## Material for the task
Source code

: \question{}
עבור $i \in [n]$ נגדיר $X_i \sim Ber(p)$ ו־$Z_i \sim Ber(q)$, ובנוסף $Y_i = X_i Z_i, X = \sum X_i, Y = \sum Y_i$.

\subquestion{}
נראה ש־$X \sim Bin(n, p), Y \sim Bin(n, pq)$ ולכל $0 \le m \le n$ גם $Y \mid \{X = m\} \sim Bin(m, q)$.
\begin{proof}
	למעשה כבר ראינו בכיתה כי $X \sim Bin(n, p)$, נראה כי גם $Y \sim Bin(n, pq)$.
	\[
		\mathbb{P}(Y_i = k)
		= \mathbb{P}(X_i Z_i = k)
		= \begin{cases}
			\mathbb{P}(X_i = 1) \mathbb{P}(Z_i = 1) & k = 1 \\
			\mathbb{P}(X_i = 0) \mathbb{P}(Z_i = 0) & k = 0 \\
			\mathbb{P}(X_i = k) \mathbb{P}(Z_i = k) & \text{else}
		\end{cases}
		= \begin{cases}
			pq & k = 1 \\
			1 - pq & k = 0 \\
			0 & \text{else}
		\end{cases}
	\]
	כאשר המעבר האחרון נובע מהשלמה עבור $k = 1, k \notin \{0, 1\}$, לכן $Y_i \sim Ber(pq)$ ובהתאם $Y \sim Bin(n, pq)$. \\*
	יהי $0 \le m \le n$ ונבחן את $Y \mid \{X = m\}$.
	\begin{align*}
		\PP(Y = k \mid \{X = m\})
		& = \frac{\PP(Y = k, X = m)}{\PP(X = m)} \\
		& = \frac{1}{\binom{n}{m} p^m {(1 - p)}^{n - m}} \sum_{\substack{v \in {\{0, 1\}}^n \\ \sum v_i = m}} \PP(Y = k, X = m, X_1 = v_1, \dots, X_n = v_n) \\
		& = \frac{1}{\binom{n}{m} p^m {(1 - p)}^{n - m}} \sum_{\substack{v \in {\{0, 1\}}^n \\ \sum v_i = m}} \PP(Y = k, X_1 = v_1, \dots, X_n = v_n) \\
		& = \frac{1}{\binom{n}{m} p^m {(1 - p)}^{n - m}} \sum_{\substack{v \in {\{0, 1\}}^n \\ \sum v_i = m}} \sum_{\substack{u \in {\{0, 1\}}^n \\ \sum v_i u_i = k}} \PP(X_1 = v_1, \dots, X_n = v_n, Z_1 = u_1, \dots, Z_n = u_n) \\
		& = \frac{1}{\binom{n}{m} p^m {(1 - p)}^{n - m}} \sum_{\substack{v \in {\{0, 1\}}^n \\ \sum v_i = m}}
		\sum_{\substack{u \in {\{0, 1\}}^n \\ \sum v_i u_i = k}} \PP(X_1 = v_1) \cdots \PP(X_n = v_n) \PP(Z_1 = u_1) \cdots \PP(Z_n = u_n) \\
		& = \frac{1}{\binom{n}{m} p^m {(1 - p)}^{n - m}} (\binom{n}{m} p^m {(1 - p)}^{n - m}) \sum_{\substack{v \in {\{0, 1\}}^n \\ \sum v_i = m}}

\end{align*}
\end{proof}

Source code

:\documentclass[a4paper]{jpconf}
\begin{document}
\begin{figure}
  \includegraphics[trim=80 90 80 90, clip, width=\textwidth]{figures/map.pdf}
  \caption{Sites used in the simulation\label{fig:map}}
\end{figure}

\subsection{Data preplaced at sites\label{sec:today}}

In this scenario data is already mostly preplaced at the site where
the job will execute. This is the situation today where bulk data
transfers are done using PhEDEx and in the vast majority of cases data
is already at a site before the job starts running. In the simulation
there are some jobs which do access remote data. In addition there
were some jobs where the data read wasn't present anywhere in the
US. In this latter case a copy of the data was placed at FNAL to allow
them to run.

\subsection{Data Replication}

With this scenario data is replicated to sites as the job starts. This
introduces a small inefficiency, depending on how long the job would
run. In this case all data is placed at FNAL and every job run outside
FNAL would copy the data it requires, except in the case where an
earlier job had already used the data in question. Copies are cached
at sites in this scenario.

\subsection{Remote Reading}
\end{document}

## Description of the task
Write down the full listing again, exactly.

## Exercise response
Source code

: \question{}
עבור $i \in [n]$ נגדיר $X_i \sim Ber(p)$ ו־$Z_i \sim Ber(q)$, ובנוסף $Y_i = X_i Z_i, X = \sum X_i, Y = \sum Y_i$.

\subquestion{}
נראה ש־$X \sim Bin(n, p), Y \sim Bin(n, pq)$ ולכל $0 \le m \le n$ גם $Y \mid \{X = m\} \sim Bin(m, q)$.
\begin{proof}
	למעשה כבר ראינו בכיתה כי $X \sim Bin(n, p)$, נראה כי גם $Y \sim Bin(n, pq)$.
	\[
		\mathbb{P}(Y_i = k)
		= \mathbb{P}(X_i Z_i = k)
		= \begin{cases}
			\mathbb{P}(X_i = 1) \mathbb{P}(Z_i = 1) & k = 1 \\
			\mathbb{P}(X_i = 0) \mathbb{P}(Z_i = 0) & k = 0 \\
			\mathbb{P}(X_i = k) \mathbb{P}(Z_i = k) & \text{else}
		\end{cases}
		= \begin{cases}
			pq & k = 1 \\
			1 - pq & k = 0 \\
			0 & \text{else}
		\end{cases}
	\]
	כאשר המעבר האחרון נובע מהשלמה עבור $k = 1, k \notin \{0, 1\}$, לכן $Y_i \sim Ber(pq)$ ובהתאם $Y \sim Bin(n, pq)$. \\*
	יהי $0 \le m \le n$ ונבחן את $Y \mid \{X = m\}$.
	\begin{align*}
		\PP(Y = k \mid \{X = m\})
		& = \frac{\PP(Y = k, X = m)}{\PP(X = m)} \\
		& = \frac{1}{\binom{n}{m} p^m {(1 - p)}^{n - m}} \sum_{\substack{v \in {\{0, 1\}}^n \\ \sum v_i = m}} \PP(Y = k, X = m, X_1 = v_1, \dots, X_n = v_n) \\
		& = \frac{1}{\binom{n}{m} p^m {(1 - p)}^{n - m}} \sum_{\substack{v \in {\{0, 1\}}^n \\ \sum v_i = m}} \PP(Y = k, X_1 = v_1, \dots, X_n = v_n) \\
		& = \frac{1}{\binom{n}{m} p^m {(1 - p)}^{n - m}} \sum_{\substack{v \in {\{0, 1\}}^n \\ \sum v_i = m}} \sum_{\substack{u \in {\{0, 1\}}^n \\ \sum v_i u_i = k}} \PP(X_1 = v_1, \dots, X_n = v_n, Z_1 = u_1, \dots, Z_n = u_n) \\
		& = \frac{1}{\binom{n}{m} p^m {(1 - p)}^{n - m}} \sum_{\substack{v \in {\{0, 1\}}^n \\ \sum v_i = m}}
		\sum_{\substack{u \in {\{0, 1\}}^n \\ \sum v_i u_i = k}} \PP(X_1 = v_1) \cdots \PP(X_n = v_n) \PP(Z_1 = u_1) \cdots \PP(Z_n = u_n) \\
		& = \frac{1}{\binom{n}{m} p^m {(1 - p)}^{n - m}} (\binom{n}{m} p^m {(1 - p)}^{n - m}) \sum_{\substack{v \in {\{0, 1\}}^n \\ \sum v_i = m}}

\end{align*}
\end{proof}

Source code

:\documentclass[a4paper]{jpconf}
\begin{document}
\begin{figure}
  \includegraphics[trim=80 90 80 90, clip, width=\textwidth]{figures/map.pdf}
  \caption{Sites used in the simulation\label{fig:map}}
\end{figure}

\subsection{Data preplaced at sites\label{sec:today}}

In this scenario data is already mostly preplaced at the site where
the job will execute. This is the situation today where bulk data
transfers are done using PhEDEx and in the vast majority of cases data
is already at a site before the job starts running. In the simulation
there are some jobs which do access remote data. In addition there
were some jobs where the data read wasn't present anywhere in the
US. In this latter case a copy of the data was placed at FNAL to allow
them to run.

\subsection{Data Replication}

With this scenario data is replicated to sites as the job starts. This
introduces a small inefficiency, depending on how long the job would
run. In this case all data is placed at FNAL and every job run outside
FNAL would copy the data it requires, except in the case where an
earlier job had already used the data in question. Copies are cached
at sites in this scenario.

\subsection{Remote Reading}
\end{document}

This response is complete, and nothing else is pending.